Monday, November 22, 2010

Yep, it’s winter no doubt

This morning, the sunrise was at 7:58 and the sunset will be at 3:09.  In one week, we lost 24 minutes in our days.  And, we woke up to snow.  Again.  And, it’s been snowing pretty steadily all day.  Oh, and it’s so cold.  32F right now, with a ten day forecast looking pretty grim too, with temperatures in the 20s many of the days this week.  Last year, we went a few months with no days above 0 Celsius, which is frankly pretty depressing to see a negative number everyday on the thermometer.  Day after day after day; and here we go again.  Already.  It’s feels much too early for real winter to be here.  But, there’s no denying it: winter is here.

I had a thought which started as an optimistic thought:  only one month until the worst, and then we’re heading in the right direction again.  Then I realized, January 22 is pretty similar in daylight hours to today, November 22, so we have basically two more months until we get back to the point we’re currently at.  Way to go logical-fact-based part of my brain to throw a huge downer on my emotional-based part of my mind. 

But, everything is ok so far.  We have our annual trip to Germany in a few weeks to look forward to.  As much as we love the Christmas markets in Stockholm, they just have nothing on the markets in Germany.  These alone rank on my lists of reasons to stay in Europe.  Then, there’s my birthday before Christmas and a party I’m having in a couple weeks for that.  We have our annual international assignment St. Lucia julbord from Bryan’s work, which is just a highlight for our family, maybe not in the ways they intend—it’s just so dang Swedish it’s funny (same choir with the same enthusiasm and over the top animated facial expressions, exactly the same sill and potatoes, a verbatim speech for all the expats about Swedish etiquette, same expats that ignore said speech and do such atrocities as mix warm and cold food on the same plate.  The only mystery each year is which choir member will be St. Lucia that year.)  And, we also have Christmas.

I guess I kind of have mixed feelings about Christmas, but all in all it’s something to look forward to.  That is one hard part of living abroad: being alone at Christmas.  Unfortunately, with all of our unknowns, it seems like we will be here this year.  I only mean unfortunately in the sense that we won’t be around our families and normal traditions, but Sweden is a lovely place to be at Christmas time.  We had hoped to travel and get to somewhere a bit warmer and sunnier during the break, but again, without knowing anything at the moment, that is just something we can’t do.  So, it will be the four of us, which will be fine.   I have a feeling it will be very cozy.

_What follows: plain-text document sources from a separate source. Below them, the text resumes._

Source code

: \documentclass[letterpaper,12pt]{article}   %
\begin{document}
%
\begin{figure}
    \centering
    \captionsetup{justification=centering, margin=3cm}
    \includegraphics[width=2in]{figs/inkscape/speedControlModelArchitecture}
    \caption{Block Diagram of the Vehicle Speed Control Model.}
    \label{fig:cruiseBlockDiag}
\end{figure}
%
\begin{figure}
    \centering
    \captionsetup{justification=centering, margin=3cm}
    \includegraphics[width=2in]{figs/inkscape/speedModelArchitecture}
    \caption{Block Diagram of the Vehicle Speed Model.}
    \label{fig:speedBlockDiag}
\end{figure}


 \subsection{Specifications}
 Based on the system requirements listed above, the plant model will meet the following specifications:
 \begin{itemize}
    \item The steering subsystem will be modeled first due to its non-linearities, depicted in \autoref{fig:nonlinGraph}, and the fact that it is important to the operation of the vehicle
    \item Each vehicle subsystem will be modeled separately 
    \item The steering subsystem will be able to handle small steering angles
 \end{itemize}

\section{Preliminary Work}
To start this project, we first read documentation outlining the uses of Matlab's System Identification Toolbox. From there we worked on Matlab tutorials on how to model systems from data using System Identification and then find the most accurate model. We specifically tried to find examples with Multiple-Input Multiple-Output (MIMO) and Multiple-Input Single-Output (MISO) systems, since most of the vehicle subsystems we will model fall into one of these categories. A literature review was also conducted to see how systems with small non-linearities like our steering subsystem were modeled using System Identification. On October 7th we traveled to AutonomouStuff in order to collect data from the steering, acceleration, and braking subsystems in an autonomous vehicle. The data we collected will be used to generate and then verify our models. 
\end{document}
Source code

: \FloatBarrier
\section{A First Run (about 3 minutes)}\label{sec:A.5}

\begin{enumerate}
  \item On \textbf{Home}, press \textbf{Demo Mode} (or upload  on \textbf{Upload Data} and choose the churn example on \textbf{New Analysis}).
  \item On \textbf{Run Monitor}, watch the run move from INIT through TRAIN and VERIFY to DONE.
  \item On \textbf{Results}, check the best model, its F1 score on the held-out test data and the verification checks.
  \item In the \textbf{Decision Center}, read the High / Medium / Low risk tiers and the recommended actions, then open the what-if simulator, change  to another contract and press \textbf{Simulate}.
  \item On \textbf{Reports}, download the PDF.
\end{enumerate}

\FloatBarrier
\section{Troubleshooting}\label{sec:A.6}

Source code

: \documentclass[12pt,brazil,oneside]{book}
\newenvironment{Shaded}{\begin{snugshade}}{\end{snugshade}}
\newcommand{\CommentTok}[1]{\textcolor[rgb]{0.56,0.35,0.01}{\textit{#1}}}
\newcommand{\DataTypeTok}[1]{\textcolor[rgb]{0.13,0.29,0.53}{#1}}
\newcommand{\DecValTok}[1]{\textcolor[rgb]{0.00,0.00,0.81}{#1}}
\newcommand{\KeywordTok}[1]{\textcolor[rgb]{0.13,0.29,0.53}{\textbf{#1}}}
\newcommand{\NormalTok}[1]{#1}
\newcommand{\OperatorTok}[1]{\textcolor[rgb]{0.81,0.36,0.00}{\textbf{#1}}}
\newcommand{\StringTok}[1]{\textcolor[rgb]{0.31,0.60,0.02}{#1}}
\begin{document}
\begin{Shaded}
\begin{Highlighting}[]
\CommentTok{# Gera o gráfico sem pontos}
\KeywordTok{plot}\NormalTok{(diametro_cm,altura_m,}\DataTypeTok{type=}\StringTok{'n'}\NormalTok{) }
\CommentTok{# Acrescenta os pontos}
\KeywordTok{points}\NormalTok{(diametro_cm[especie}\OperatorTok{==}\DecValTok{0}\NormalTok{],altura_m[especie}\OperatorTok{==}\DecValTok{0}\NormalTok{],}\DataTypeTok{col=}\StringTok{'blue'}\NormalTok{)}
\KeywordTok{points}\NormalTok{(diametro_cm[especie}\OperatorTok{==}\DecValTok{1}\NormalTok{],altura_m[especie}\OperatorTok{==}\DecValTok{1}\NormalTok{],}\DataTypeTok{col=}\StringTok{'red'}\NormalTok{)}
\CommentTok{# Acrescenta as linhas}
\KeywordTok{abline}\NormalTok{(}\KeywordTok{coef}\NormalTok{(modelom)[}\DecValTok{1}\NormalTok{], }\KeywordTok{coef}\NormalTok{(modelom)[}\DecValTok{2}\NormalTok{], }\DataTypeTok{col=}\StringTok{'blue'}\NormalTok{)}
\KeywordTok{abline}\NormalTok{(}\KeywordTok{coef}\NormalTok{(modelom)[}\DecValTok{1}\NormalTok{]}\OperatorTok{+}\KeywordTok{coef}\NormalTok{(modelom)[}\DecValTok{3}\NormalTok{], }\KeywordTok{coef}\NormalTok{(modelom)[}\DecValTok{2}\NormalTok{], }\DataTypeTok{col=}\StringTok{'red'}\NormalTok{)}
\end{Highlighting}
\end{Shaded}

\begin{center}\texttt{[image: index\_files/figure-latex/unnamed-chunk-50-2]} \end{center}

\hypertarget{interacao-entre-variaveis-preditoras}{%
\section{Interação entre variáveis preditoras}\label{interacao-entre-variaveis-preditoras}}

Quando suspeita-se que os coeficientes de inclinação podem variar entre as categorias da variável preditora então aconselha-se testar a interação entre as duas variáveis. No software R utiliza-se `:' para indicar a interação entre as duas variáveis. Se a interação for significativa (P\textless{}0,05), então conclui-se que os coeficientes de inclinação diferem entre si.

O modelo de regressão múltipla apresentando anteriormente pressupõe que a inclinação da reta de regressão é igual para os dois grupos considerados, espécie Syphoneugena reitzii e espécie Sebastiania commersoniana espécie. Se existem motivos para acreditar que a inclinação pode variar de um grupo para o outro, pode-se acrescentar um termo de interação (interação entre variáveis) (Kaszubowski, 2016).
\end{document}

In other news, we went to Thanksgiving dinner on Saturday night with a bunch of other Americans, so that was very refreshing.  I still don’t know if we’ll do anything with our family, but if we do, it will be this weekend, so I guess no real Thanksgiving this year, which again, is fine.  I think since we’ve been here we’ve tried harder to adopt Swedish traditions into our lives instead of a high priority of maintaining American ones.  I wonder if we’ll continue with the Swedish ones if/when we move back with more success than we did the American ones. 

But, the most exciting news is that Bryan needs to go to China in January, and I am really hoping I can manage a way to go along.  I’m not really sure what Shanghai is like in January, but I’m guessing it beats Sweden, so it feels like a hope I can maybe have a brief reprieve from winter.  Maybe.  All I know is that I had an opportunity to go along to India and decided it was too much right after getting back from a visit in the states, and now I really regret it.  So, I will do what I can to go along.  So, maybe in two months time, when the light is the same as today and most likely there will be more snow than today, I can be in Asia.